França e Portugal só voltaram a encontrar-se em 1996, no Parque dos Príncipes, para o que foi o meu primeiro duelo franco-lusitano ao vivo: lá estive, ao serviço do Público. Repetiu-se o resultado (3-2 para a França), sendo que Portugal esteve por duas vezes em vantagem e já aquecia os motores para o Europeu de Inglaterra, cuja qualificação tinha sido garantida meses antes. Pode ver aqui um resumo do jogo. E antes do jogo de 2000 houve ainda um particular, em Braga, em 1997, que os franceses ganharam por 2-0, como pode ver aqui. A França ia a caminho do título de campeã mundial, que acabou por conquistar em 1998, e Portugal da sua última ausência numa grande competição internacional. Até que chegou 2000 e a hipótese de vingar 1984. Portugal não ganhava à França há 25 anos, desde o tal jogo de Colombes, mas estava muito forte naquele Europeu, que acompanhei ao serviço do Record. A seleção de Humberto Coelho tinha ganho por 3-2 à Inglaterra, por 1-0 à Roménia e por 3-0 à Alemanha, antes de bater a Turquia por 2-0 e assegurar a segunda presença nas meias-finais da prova. O adversário era o mesmo da primeira: a França, que de caminho até perdera com a Holanda, por 3-2.

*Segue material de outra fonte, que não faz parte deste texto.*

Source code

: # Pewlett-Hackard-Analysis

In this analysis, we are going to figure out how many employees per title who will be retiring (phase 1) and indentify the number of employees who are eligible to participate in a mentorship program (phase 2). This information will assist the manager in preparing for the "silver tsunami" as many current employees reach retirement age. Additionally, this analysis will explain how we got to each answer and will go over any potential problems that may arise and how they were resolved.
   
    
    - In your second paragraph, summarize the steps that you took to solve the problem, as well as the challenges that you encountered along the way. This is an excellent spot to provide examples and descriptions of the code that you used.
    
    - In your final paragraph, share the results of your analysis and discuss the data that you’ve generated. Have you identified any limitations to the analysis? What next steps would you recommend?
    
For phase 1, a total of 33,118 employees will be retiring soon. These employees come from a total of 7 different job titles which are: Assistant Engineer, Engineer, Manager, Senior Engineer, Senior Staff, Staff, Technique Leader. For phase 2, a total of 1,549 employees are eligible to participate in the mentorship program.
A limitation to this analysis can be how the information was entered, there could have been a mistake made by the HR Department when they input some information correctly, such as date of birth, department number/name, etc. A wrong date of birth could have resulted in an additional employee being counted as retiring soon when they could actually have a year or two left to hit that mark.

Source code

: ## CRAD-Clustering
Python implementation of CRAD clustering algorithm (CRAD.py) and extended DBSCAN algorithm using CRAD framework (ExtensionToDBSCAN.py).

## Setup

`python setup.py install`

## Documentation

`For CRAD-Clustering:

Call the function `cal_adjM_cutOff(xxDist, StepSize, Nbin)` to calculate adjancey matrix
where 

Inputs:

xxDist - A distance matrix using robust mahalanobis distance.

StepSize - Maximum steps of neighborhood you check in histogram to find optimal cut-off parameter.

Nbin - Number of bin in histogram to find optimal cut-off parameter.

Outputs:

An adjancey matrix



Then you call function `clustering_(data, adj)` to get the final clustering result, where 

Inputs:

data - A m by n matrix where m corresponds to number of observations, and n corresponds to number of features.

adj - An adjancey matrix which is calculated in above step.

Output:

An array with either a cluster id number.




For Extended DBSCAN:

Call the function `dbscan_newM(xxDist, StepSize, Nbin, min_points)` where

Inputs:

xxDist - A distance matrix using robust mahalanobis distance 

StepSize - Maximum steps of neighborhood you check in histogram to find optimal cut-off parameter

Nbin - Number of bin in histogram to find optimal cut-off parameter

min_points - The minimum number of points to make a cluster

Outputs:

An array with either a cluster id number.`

Nuno Gomes chegou a colocar a equipa de Portugal na frente e como, já na segunda parte, Henry empatou para os franceses. O jogo foi para prolongamento e ia ser decidido pela regra do Golo de Ouro – quem marcasse ganhava. E foi a três minutos do fim que Abel Xavier meteu a mão esquerda a um remate de Wiltord que já tinha passado Baía. Penalti, decretou o árbitro, o austríaco Gunther Benko, graças a uma indicação firme do auxiliar, o eslovaco Igor Sramka. Os portugueses perderam a cabeça, houve casos de mau comportamento, castigos, mas Zidane é que não esteve com meias medidas e fez o golo que levou a França à final.

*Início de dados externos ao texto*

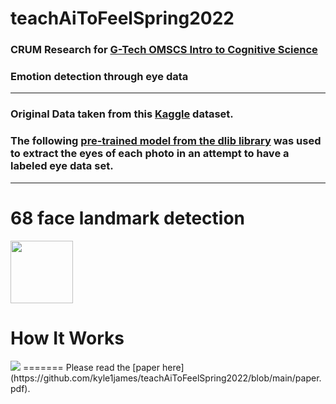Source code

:# teachAiToFeelSpring2022

### CRUM Research for [G-Tech OMSCS Intro to Cognitive Science](https://omscs.gatech.edu/cs-6795-introduction-cognitive-science)

### Emotion detection through eye data

---


### Original Data taken from this [Kaggle](https://www.kaggle.com/jonathanoheix/face-expression-recognition-dataset) dataset.


### The following [pre-trained model from the dlib library](http://dlib.net/) was used to extract the eyes of each photo in an attempt to have a labeled eye data set.

---
# 68 face landmark detection

<img src="https://s3.ap-south-1.amazonaws.com/s3.studytonight.com/curious/uploads/pictures/1592469192-74364.png" width="100" height="100">

# How It Works

<img src='https://github.com/kyle1james/teachAiToFeelSpring2022/blob/streamProcess/lvls.png'>
=======
Please read the [paper here](https://github.com/kyle1james/teachAiToFeelSpring2022/blob/main/paper.pdf). 

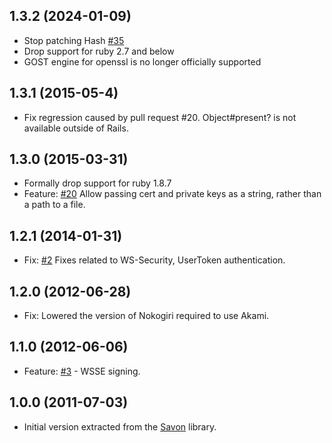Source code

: ## 1.3.2 (2024-01-09)

* Stop patching Hash [#35](https://github.com/savonrb/akami/pull/35)
* Drop support for ruby 2.7 and below
* GOST engine for openssl is no longer officially supported

## 1.3.1 (2015-05-4)

* Fix regression caused by pull request #20. Object#present? is not available outside of Rails.

## 1.3.0 (2015-03-31)

* Formally drop support for ruby 1.8.7
* Feature: [#20](https://github.com/savonrb/akami/pull/20) Allow passing cert and private keys as a string, rather than a path to a file.

## 1.2.1 (2014-01-31)
* Fix: [#2](https://github.com/savonrb/akami/pull/2) Fixes related to WS-Security,
  UserToken authentication.

## 1.2.0 (2012-06-28)

* Fix: Lowered the version of Nokogiri required to use Akami.

## 1.1.0 (2012-06-06)

* Feature: [#3](https://github.com/savonrb/akami/pull/3) - WSSE signing.

## 1.0.0 (2011-07-03)

* Initial version extracted from the [Savon](http://rubygems.org/gems/savon) library.
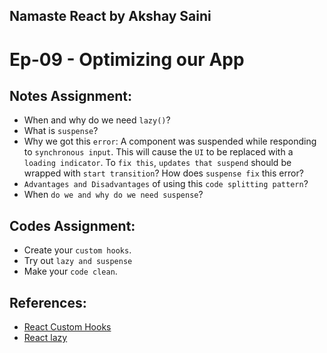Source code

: ## Namaste React by Akshay Saini

# Ep-09 - Optimizing our App

## Notes Assignment:

- When and why do we need `lazy()`?
- What is `suspense`?
- Why we got this `error`: A component was suspended while responding to `synchronous input`. This will cause the `UI` to be replaced with a `loading indicator`. To `fix this`, `updates that suspend` should be wrapped with `start transition`? How does `suspense fix` this error?
- `Advantages and Disadvantages` of using this `code splitting pattern`?
- When `do we and why do we need suspense`?

## Codes Assignment:

- Create your `custom hooks`.
- Try out `lazy and suspense`
- Make your `code clean`.

## References:

- [React Custom Hooks](https://reactjs.org/docs/hooks-custom.html)
- [React lazy](https://react.dev/reference/react/lazy#suspense-for-code-splitting)
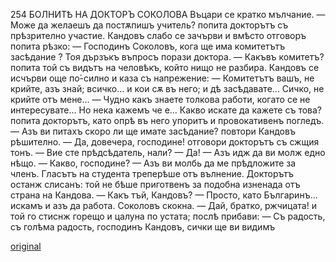 ﻿254
БОЛНИТѢ НА ДОКТОРЪ СОКОЛОВА
Въцари се кратко мълчание.
— Може да желаешъ да постѫпишъ учитель? попита докторътъ съ прѣзрително участие.
Кандовъ слабо се зачърви и вмѣсто отговоръ попита рѣзко:
— Господинъ Соколовъ, кога ще има комитетътъ засѣдание ?
Тоя дързъкъ въпросъ порази доктора.
— Какъвъ комитетъ? попита той съ видътъ на человѣкъ, който нищо не разбира.
Кандовъ се исчърви още по́-силно и каза съ напрежение:
— Комитетътъ вашъ, не крийте, азъ знай; всичко... и кои сѫ въ него; и дѣ засѣдавате... Сичко, не крийте отъ мене...
— Чудно какъ знаете толкова работи, когато се не интересувате... Но нека кажемъ че е... Какво искате да кажете съ това? попита докторътъ, като опрѣ въ него упоритъ и провокативенъ погледъ.
— Азъ ви питахъ скоро ли ще имате засѣдание? повтори Кандовъ рѣшително.
— Да, довечера, господине! отговори докторътъ съ сжщия тонъ.
— Вие сте прѣдсѣдатель, нали? — Да! — Азъ идж да ви молж едно нѣщо. — Какво, господине? — Азъ ви молбь да ме прѣдложите за членъ.
Гласътъ на студента треперѣше отъ вълнение.
Докторътъ останж слисанъ: той не бѣше приготвенъ за подобна изненада отъ страна на Кандова.
— Какъ тъй, Кандовъ?
— Просто, като Българинъ... искамъ и азъ да работа. Соколовъ скокна.
— Дай, братко, ржчицата! и той го стиснж горещо и цалуна по устата; послѣ прибави: — Съ радость, съ голѣма радость, господинъ Кандовъ, сички ще ви видимъ

[original](images/285.jpg)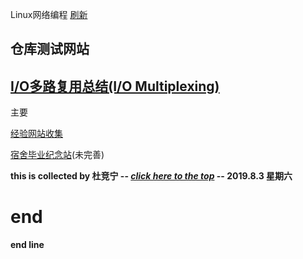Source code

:  Linux网络编程                                 [刷新](http://xpfan.top) 
 
## 仓库测试网站 

[I/O多路复用总结(I/O Multiplexing)](http://xpfan.top/IO_multiplexing.github.io/.)
----------------------------------------------------------------------------------------------------------------------------------------
主要

[经验网站收集](http://xpfan.top/weblog.html)

[宿舍毕业纪念站](http://xpfan.top/djn.github.io/)(未完善)

**this is collected by 杜竞宁 -- [*click here to the top*](http://xpfan.top) -- 2019.8.3 星期六**

# end




























**end line**
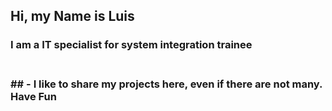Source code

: <h2 aling="center"> Hi, my Name is Luis</h2>
<h3 aling="center"> I am a IT specialist for system integration trainee<h3>
<br>
##
- I like to share my projects here, even if there are not many.
</br>
Have Fun

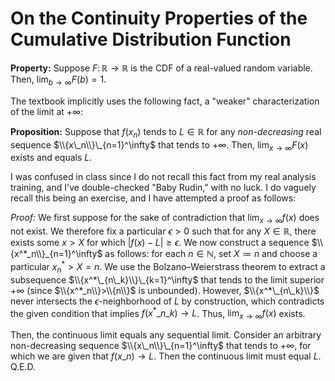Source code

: # On the Continuity Properties of the Cumulative Distribution Function

**Property:** Suppose $F\colon\mathbb R\to\mathbb R$ is the CDF of a real-valued random variable. Then, $\lim_{b\to\infty}F(b)=1$.

The textbook implicitly uses the following fact, a "weaker" characterization of the limit at $+\infty$:

**Proposition:** Suppose that $f(x_n)$ tends to $L\in\mathbb R$  for any *non-decreasing* real sequence $\\{x\_n\\}\_{n=1}^\infty$ that tends to $+\infty$. Then, $\lim_{x\to\infty}F(x)$ exists and equals $L$.

I was confused in class since I do not recall this fact from my real analysis training, and I've double-checked "Baby Rudin," with no luck. I do vaguely recall this being an exercise, and I have attempted a proof as follows:

_Proof:_ We first suppose for the sake of contradiction that $\lim_{x\to\infty}f(x)$ does not exist. We therefore fix a particular $\epsilon\gt0$ such that for any $X\in\mathbb R$, there exists some $x>X$ for which $|f(x)-L|\ge\epsilon$. We now construct a sequence $\\{x^*_n\\}_{n=1}^\infty$ as follows: for each $n\in\mathbb N$, set $X\coloneqq n$ and choose a particular $x^*_n>X=n$. We use the Bolzano–Weierstrass theorem to extract a subsequence $\\{x^*\_{n\_k}\\}\_{k=1}^\infty$ that tends to the limit superior $+\infty$ (since $\\{x^*_n\\}>\\{n\\}$ is unbounded). However, $\\{x^*\_{n\_k}\\}$ never intersects the $\epsilon$-neighborhood of $L$ by construction, which contradicts the given condition that implies $f(x^*\_{n\_k})\to L$. Thus, $\lim_{x\to\infty}f(x)$ exists.

Then, the continuous limit equals any sequential limit. Consider an arbitrary non-decreasing sequence $\\{x\_n\\}\_{n=1}^\infty$ that tends to $+\infty$, for which we are given that $f(x\_n)\to L$. Then the continuous limit must equal $L$. Q.E.D.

A malapata continuava – e continuaria. Em 2001, como pode ver aqui, a França recebeu Portugal para um particular no Stade de France e ganhou com facilidade por 4-0. E em 2006 – este vi-o pela TV, porque nem trabalhava em desporto na altura – voltou a ocasião de bater a França numa meia final. Liderada por Luiz Felipe Scolari, a equipa portuguesa juntava já a juventude de Ronaldo à experiência de Figo. Tinha perdido a final do Europeu de 1984, em casa, com a Grécia, mas apostava tudo na conquista do Mundo. Pela frente, o rival maldito: a França de Zidane, Henry ou Vieira. E a história repetiu-se, como pode ver aqui, neste resumo alargado do jogo: desta vez foi Ricardo Carvalho quem derrubou Henry na área portuguesa, mas Zidane não falhou. Golo, 1-0 e a França a caminho da final do Mundial, enviando a equipa portuguesa para o desafio de consolação que era a atribuição do terceiro posto – e mesmo neste haveríamos de perder com a Alemanha.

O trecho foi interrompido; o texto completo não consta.